*EXERCISE OBJECTIVE*:
Search the data for the string "density" and copy each line in which it appears.

*WORKING DATA*:
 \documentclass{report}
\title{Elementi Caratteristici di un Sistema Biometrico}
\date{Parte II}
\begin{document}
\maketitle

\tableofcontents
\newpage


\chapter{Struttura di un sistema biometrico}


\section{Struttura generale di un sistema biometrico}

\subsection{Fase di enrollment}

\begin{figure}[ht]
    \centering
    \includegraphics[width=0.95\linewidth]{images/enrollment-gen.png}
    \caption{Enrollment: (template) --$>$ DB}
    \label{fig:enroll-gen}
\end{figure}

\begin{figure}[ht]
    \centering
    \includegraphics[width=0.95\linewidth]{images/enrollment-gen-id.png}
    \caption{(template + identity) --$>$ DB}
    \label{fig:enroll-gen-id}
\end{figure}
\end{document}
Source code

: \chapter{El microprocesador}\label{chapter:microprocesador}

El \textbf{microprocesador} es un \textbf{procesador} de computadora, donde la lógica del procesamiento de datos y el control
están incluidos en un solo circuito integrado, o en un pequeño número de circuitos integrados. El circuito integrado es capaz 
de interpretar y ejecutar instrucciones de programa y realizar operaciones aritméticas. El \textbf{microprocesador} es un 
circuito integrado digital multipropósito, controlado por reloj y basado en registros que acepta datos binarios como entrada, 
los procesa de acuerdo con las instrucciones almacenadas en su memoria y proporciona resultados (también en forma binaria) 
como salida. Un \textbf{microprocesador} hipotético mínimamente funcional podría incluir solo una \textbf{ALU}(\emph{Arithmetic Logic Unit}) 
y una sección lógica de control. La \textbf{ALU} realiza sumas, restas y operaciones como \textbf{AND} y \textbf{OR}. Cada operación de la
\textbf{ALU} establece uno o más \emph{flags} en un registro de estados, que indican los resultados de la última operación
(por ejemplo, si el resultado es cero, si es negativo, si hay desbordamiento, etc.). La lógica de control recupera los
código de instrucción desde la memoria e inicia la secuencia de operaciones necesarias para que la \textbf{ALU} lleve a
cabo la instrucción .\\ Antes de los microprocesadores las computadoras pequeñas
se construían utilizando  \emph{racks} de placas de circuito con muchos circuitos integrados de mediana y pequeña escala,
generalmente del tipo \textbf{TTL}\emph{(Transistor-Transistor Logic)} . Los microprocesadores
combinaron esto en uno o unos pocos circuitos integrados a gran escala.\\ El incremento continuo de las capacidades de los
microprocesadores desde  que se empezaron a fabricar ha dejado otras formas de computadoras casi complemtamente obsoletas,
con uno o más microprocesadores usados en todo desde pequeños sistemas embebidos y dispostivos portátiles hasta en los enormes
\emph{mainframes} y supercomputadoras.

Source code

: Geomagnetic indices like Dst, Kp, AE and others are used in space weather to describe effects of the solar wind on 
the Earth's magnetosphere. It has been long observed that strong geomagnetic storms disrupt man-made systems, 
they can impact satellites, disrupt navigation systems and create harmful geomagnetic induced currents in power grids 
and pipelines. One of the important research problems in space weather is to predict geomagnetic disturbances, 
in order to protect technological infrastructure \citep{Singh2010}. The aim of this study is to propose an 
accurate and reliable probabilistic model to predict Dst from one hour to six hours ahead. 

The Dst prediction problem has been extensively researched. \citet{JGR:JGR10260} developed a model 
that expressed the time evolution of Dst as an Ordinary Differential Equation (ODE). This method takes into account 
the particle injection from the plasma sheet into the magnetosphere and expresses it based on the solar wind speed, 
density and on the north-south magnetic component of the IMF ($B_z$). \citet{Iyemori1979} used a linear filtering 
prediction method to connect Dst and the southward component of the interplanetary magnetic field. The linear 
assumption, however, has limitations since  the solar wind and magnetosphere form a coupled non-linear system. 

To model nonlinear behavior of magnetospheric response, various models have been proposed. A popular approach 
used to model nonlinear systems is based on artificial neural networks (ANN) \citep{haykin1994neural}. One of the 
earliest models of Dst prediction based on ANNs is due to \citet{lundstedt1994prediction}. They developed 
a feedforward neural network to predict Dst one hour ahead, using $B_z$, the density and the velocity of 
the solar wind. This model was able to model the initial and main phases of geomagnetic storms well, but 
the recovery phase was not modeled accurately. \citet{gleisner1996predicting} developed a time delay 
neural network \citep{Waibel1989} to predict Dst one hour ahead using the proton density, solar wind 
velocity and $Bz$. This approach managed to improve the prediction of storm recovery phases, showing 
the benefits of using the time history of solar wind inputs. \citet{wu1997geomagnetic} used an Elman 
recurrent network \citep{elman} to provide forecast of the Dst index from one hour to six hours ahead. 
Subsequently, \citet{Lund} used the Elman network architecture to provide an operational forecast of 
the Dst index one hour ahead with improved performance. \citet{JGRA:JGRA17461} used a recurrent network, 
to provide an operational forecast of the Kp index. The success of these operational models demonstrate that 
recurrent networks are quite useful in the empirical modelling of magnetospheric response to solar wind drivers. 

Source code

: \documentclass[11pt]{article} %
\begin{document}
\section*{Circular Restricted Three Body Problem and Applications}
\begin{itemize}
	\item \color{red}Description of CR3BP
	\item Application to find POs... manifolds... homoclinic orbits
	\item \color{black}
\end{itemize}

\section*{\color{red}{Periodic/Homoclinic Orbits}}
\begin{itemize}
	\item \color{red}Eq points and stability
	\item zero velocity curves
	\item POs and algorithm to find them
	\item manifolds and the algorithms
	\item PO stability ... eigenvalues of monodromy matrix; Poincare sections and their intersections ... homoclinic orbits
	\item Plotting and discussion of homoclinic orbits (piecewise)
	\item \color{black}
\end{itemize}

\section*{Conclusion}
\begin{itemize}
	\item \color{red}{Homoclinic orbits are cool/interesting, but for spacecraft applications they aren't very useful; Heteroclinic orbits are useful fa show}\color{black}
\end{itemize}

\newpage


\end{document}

*EXPECTED ANSWER*:
density and on the north-south magnetic component of the IMF ($B_z$). \citet{Iyemori1979} used a linear filtering 
a feedforward neural network to predict Dst one hour ahead, using $B_z$, the density and the velocity of 
neural network \citep{Waibel1989} to predict Dst one hour ahead using the proton density, solar wind 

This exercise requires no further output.